“Oddly Normal,” John Schwartz’s memorable book about his young son, Joe, discovering he was gay, overflows with lessons for parents of all kinds of children. Consider, for instance, the attempt by Schwartz and his wife, Jeanne Mixon, to move Joe out of the classroom of an abusive teacher.

Schwartz, a New York Times reporter who used to work for The Washington Post, tells a story that will ring true for many Washington area parents, even though it happened in an affluent New Jersey suburb of New York City. It shines a bright light on a major reason why so many of us feel the people teaching our children don’t always have our best interests at heart.

Mr. Fourth, as Schwartz calls the teacher he came to distrust, sounded at first like a good fit for his bright but sometimes difficult son. The teacher was known for encouraging humor, discipline and wide-ranging discussions. Schwartz discovered too late that the man was also struggling with cancer and had the habit of regularly harassing two students each year, usually boys who were somehow different.

So the class’s only Hispanic child and Schwartz’s son Joe became Mr. Fourth’s victims that year. The teacher was “disorganized, domineering, and volatile,” Schwartz wrote. “When frustrated, he was quick to yell at kids.”

The Hispanic boy suffered in silence, but Joe Schwartz had a quick mind and a sharp tongue. When Mr. Fourth tried to teach his students “patriotism and the evils of Islamic fundamentalism,” Schwartz wrote, 9-year-old Joe challenged him. “There are white terrorists,” the boy said.

“Name one group!” the teacher said loudly.

“What about the Michigan Militia?” said Joe, who read widely.

Joe’s erudition earned him no respite. The bullying pushed back into an angry shell a child who had made progress dealing with teachers and other students. A crossing guard who used to get friendly greetings from Joe reported to Mixon that the boy now rushed by with his head down. “What is that teacher doing?” the guard said.

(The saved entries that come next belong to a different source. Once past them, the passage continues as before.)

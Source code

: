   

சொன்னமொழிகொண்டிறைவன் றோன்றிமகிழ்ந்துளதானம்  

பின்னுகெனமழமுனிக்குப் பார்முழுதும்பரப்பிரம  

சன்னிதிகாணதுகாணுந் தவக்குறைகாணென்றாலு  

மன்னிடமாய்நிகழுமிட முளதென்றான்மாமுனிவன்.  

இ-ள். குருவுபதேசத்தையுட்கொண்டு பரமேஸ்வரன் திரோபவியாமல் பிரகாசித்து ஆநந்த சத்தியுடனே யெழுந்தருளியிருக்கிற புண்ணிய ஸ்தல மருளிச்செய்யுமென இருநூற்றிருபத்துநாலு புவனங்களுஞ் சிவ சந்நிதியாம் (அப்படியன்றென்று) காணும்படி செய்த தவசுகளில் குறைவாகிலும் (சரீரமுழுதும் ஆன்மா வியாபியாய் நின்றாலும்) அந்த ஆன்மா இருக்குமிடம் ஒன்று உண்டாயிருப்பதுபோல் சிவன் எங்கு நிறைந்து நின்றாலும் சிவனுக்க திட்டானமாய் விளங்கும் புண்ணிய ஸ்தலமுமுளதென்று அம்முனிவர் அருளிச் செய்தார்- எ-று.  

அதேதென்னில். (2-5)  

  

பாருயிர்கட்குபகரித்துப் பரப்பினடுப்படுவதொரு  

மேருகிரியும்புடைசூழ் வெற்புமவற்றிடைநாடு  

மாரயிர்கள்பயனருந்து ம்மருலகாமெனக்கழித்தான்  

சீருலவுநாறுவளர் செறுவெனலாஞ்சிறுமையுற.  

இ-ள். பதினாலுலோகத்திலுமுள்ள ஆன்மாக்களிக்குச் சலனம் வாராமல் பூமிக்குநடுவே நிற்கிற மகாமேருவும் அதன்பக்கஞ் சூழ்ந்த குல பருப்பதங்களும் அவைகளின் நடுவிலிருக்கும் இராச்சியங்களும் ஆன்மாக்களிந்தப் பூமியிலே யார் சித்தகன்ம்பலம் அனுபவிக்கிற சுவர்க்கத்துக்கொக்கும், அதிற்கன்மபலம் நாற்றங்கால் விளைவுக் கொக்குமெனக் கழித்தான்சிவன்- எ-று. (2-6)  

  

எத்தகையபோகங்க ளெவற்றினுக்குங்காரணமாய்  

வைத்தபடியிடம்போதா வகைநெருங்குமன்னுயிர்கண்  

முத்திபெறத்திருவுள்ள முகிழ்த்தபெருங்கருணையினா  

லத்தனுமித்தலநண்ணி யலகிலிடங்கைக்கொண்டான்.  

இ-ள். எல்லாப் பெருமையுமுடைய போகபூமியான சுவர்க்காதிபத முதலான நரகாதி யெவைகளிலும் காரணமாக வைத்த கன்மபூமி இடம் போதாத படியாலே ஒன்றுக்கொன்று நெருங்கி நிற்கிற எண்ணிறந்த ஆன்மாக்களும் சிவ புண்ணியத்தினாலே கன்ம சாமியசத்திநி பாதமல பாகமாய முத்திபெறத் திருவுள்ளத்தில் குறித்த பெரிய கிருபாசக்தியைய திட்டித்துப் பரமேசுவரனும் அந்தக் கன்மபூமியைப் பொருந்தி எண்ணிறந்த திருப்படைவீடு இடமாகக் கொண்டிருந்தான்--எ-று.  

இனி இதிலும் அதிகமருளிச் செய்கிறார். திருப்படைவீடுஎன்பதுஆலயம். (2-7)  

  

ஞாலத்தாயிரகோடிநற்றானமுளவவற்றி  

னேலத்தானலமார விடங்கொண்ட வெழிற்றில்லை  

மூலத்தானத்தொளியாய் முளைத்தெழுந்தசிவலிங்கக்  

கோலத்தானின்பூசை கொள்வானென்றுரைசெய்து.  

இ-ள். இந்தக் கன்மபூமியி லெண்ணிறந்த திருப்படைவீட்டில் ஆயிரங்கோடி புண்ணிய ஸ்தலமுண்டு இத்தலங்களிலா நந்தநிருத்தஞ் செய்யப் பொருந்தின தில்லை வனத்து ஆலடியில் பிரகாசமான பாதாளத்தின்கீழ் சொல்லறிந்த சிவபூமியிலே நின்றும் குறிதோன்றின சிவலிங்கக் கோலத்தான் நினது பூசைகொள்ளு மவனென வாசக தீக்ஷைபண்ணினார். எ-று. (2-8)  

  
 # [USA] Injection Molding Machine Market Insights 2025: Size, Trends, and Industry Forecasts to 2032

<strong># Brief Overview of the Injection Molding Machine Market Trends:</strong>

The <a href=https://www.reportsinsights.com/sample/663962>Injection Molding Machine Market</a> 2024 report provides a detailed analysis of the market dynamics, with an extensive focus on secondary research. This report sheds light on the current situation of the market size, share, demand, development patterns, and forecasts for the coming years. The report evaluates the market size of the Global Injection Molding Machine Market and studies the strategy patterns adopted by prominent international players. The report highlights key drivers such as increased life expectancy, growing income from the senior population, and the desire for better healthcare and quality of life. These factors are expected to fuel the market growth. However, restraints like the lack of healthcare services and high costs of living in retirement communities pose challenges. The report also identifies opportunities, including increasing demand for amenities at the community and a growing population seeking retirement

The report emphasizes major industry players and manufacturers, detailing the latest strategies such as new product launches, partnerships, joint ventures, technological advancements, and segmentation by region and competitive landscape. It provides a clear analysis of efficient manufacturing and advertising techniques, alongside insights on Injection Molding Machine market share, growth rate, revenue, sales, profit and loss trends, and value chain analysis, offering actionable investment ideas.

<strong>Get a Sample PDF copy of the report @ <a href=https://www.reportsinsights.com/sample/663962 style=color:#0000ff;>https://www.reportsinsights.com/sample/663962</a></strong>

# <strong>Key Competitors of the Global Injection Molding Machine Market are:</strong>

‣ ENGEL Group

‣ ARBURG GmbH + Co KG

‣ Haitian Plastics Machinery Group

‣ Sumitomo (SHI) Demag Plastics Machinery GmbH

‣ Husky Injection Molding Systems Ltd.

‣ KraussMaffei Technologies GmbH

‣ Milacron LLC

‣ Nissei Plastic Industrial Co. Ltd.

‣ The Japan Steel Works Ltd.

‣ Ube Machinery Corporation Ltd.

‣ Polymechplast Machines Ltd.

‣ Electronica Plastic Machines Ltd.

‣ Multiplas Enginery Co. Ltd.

Schwartz and Mixon were sympathetic to the teacher’s health problems. They didn’t want to confront him. They just wanted him out of their son’s life. They asked the principal to move Joe to another class. “I argued that he wouldn’t be subjected to a daily power struggle, and the obviously ill teacher would get a break as well,” Schwartz wrote.

The principal “sighed and told me it was against the school’s policy to transfer kids from one teacher to another: ‘We almost never do that.’ All of his teachers, he calmly explained, were ‘certified and qualified,’ ” Schwartz wrote.

Many of the parental frustration stories I hear emerge from principals’ entirely understandable tendency to take their teachers’ side in any dispute, unless the instructor is already on the principal’s bad list. The principal has to deal with the teacher many times a week, perhaps for many years. Parents are rarely seen and soon move on to the next school with their children. Allowing the transfer of a child from one classroom to another suggests disloyalty to the principal’s staff, and doubts about a teacher’s competence.

Yet it seems an obvious solution to a situation like Schwartz’s. I asked Washington area school districts whether they also discouraged such moves. Officials in Stafford, Calvert, Carroll, Prince William, Arlington, and Fairfax counties said they left it to the principal. What does that mean? If you are a principal, tell me how you handle such requests by contacting me at mathewsj@washpost.com or washingtonpost.com/class-struggle.

Frederick County has a different approach. It appeals to parents who think schools should experiment with unorthodox ideas before rejecting them. They allow schools to move a student “on a probationary basis.”

I suspect Joe Schwartz’s parents would have gone for that deal, and both teacher and child would have been the better for it.